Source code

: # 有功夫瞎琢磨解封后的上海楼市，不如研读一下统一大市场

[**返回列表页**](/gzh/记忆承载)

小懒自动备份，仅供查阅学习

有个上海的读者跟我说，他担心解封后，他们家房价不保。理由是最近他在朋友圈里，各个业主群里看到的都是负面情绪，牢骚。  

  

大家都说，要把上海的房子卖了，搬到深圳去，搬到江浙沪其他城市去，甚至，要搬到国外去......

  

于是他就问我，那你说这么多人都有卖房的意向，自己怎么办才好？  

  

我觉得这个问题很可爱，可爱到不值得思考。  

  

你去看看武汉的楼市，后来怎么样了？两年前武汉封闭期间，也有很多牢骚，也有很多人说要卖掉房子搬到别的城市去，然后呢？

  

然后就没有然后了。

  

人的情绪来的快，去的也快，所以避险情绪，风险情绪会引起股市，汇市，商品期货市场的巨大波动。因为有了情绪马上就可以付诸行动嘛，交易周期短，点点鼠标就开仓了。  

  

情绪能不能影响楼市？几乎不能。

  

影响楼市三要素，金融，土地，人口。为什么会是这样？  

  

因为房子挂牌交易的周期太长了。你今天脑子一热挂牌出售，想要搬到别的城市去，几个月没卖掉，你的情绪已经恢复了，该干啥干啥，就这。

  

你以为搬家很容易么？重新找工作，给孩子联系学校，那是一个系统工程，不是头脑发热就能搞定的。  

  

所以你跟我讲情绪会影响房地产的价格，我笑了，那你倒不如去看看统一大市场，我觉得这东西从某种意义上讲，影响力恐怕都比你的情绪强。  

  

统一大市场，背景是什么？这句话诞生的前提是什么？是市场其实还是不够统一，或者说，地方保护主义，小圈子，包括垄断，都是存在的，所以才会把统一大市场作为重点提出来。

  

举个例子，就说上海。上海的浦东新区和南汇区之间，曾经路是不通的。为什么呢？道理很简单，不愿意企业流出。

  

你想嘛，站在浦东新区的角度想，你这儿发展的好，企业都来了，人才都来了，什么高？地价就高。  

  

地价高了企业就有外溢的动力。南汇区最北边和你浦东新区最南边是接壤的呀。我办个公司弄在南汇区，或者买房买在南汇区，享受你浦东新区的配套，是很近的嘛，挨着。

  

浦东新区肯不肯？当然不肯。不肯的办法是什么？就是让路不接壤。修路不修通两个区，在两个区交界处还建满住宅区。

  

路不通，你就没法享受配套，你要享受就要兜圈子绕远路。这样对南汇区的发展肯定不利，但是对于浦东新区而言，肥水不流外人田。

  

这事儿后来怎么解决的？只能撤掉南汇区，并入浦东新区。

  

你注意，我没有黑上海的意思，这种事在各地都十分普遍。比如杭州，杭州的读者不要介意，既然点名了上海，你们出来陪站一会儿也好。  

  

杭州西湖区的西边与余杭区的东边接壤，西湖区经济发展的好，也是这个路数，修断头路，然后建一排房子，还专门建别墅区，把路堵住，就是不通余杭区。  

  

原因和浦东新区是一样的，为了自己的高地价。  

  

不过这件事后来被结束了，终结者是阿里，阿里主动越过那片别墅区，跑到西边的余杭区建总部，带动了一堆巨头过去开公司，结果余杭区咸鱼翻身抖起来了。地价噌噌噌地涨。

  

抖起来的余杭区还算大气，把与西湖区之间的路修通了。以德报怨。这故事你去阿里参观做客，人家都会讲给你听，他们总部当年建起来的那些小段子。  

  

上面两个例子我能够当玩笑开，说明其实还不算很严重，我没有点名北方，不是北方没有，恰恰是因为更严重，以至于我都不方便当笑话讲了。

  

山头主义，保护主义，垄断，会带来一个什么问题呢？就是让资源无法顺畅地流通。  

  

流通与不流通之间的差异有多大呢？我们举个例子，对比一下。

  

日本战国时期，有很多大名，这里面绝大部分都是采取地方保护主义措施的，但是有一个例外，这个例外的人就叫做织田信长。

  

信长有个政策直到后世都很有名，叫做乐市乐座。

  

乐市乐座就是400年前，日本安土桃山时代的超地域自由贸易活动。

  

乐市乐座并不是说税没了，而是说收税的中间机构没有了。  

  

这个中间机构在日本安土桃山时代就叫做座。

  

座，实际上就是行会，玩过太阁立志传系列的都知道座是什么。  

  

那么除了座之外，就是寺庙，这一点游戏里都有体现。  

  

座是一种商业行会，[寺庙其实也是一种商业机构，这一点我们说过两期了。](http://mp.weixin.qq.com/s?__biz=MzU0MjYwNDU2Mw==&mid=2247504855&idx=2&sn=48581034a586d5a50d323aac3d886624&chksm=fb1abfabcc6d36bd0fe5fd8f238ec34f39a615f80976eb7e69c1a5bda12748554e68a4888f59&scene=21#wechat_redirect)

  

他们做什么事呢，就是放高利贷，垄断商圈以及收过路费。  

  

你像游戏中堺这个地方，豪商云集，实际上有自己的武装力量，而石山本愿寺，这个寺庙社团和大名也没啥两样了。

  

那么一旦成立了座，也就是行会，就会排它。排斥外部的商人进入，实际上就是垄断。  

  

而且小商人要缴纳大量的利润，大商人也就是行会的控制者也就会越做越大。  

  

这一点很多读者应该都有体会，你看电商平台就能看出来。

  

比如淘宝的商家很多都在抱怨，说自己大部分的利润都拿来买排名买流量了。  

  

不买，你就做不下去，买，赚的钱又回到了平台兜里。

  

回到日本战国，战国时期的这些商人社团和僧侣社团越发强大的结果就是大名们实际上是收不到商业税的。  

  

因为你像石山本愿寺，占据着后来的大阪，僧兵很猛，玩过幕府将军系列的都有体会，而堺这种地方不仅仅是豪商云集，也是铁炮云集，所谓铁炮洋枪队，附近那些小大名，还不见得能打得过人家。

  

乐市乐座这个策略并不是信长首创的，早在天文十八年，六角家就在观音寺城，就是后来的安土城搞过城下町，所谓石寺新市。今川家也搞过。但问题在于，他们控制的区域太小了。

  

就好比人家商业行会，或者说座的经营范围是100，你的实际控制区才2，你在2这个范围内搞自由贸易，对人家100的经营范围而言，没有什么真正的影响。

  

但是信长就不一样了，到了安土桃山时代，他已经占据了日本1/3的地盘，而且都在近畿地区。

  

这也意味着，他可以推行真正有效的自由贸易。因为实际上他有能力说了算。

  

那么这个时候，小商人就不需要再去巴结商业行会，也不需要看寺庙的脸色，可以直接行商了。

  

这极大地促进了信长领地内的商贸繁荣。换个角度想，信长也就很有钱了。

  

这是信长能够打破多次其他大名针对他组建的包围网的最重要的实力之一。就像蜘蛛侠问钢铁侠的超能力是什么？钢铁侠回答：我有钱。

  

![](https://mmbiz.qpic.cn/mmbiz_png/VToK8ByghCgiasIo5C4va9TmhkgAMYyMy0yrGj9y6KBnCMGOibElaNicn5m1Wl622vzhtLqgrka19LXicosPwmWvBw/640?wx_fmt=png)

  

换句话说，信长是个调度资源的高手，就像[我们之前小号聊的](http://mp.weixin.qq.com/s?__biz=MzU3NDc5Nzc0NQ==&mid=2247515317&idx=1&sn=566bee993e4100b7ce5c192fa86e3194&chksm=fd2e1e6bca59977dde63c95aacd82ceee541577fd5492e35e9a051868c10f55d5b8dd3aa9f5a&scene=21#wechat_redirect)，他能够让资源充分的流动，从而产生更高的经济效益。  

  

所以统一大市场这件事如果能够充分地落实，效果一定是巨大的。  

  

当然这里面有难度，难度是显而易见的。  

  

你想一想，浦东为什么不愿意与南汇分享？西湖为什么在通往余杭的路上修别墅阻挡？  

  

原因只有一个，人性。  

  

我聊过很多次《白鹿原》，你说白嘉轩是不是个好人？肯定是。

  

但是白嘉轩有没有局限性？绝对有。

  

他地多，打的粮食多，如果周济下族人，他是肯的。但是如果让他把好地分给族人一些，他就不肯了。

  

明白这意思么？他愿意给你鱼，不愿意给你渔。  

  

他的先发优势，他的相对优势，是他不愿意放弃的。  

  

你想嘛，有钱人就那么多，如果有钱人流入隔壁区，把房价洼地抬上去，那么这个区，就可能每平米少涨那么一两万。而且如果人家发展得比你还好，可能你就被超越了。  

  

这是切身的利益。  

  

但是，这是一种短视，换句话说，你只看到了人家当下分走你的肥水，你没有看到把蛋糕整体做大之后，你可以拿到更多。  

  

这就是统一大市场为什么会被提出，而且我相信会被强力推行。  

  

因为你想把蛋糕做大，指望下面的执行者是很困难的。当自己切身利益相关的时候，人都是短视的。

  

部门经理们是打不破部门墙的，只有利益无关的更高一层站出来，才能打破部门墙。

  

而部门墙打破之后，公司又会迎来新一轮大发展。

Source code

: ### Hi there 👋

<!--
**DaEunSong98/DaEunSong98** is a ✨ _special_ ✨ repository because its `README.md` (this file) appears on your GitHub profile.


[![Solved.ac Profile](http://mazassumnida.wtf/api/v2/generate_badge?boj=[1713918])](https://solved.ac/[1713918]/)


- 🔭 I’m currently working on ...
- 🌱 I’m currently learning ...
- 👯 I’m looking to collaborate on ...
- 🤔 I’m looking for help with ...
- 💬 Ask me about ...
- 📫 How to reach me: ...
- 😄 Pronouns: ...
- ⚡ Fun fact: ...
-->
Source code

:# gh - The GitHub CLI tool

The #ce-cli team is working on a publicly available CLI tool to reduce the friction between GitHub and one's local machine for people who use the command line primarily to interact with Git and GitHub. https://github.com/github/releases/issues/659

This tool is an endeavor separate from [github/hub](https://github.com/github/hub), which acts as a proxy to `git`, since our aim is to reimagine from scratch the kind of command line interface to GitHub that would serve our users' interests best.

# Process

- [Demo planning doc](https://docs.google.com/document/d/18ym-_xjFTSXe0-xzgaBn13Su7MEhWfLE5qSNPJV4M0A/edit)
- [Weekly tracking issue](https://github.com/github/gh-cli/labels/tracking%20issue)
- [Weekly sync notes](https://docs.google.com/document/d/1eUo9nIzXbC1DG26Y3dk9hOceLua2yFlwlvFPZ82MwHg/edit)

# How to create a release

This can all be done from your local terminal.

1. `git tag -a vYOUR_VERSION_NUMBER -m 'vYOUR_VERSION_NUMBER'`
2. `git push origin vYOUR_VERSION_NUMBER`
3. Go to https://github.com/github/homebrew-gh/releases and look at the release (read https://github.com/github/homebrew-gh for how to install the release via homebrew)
______
▸ **WORK ORDER**
The required answer is the exact run of lines above starting at the line with "不买，你就做不下去，买，赚的钱又回到了平台兜里。" and ending at the line with "这极大地促进了信长领地内的商贸繁荣。换个角度想，信长也就很有钱了。", with both ends present.

▸ **FINISHED EXERCISE**
不买，你就做不下去，买，赚的钱又回到了平台兜里。

  

回到日本战国，战国时期的这些商人社团和僧侣社团越发强大的结果就是大名们实际上是收不到商业税的。  

  

因为你像石山本愿寺，占据着后来的大阪，僧兵很猛，玩过幕府将军系列的都有体会，而堺这种地方不仅仅是豪商云集，也是铁炮云集，所谓铁炮洋枪队，附近那些小大名，还不见得能打得过人家。

  

乐市乐座这个策略并不是信长首创的，早在天文十八年，六角家就在观音寺城，就是后来的安土城搞过城下町，所谓石寺新市。今川家也搞过。但问题在于，他们控制的区域太小了。

  

就好比人家商业行会，或者说座的经营范围是100，你的实际控制区才2，你在2这个范围内搞自由贸易，对人家100的经营范围而言，没有什么真正的影响。

  

但是信长就不一样了，到了安土桃山时代，他已经占据了日本1/3的地盘，而且都在近畿地区。

  

这也意味着，他可以推行真正有效的自由贸易。因为实际上他有能力说了算。

  

那么这个时候，小商人就不需要再去巴结商业行会，也不需要看寺庙的脸色，可以直接行商了。

  

这极大地促进了信长领地内的商贸繁荣。换个角度想，信长也就很有钱了。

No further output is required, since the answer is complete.